* [What the exercise asks]: Starting at the top of the entries below, print each line exactly until the line with "With the on-chip" has been printed too.

* [Material for this exercise]:
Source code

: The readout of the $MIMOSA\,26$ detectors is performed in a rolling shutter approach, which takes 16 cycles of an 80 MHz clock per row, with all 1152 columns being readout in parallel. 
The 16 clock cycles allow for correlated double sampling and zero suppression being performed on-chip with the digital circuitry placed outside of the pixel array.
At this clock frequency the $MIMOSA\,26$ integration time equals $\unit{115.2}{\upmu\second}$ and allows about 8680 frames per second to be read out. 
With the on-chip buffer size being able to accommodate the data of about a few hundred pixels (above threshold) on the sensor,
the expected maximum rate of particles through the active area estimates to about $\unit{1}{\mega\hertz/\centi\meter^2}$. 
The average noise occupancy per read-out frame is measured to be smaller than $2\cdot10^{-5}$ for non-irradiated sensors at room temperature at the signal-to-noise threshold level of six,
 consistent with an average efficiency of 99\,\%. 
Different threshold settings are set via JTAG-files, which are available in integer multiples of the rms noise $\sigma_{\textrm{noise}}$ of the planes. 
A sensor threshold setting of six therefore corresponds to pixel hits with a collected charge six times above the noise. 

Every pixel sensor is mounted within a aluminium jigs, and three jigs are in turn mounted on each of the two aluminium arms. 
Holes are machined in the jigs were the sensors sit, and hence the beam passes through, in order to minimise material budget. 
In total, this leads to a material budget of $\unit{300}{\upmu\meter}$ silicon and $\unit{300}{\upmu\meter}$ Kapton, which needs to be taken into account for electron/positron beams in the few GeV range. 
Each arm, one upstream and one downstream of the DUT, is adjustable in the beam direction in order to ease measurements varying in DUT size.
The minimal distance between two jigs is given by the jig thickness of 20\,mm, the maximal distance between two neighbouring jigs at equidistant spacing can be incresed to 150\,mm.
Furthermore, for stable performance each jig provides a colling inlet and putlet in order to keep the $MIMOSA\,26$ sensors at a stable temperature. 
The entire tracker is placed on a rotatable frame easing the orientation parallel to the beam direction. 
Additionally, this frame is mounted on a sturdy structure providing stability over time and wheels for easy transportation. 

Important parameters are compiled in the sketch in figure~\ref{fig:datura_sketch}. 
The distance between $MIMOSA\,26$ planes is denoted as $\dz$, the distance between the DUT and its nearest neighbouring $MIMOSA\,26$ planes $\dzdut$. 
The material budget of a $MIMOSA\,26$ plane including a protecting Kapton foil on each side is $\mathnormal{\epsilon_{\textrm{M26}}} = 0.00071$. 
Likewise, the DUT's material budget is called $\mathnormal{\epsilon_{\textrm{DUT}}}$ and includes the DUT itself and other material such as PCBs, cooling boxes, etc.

* [Written answer]:
Source code

: The readout of the $MIMOSA\,26$ detectors is performed in a rolling shutter approach, which takes 16 cycles of an 80 MHz clock per row, with all 1152 columns being readout in parallel. 
The 16 clock cycles allow for correlated double sampling and zero suppression being performed on-chip with the digital circuitry placed outside of the pixel array.
At this clock frequency the $MIMOSA\,26$ integration time equals $\unit{115.2}{\upmu\second}$ and allows about 8680 frames per second to be read out. 
With the on-chip buffer size being able to accommodate the data of about a few hundred pixels (above threshold) on the sensor,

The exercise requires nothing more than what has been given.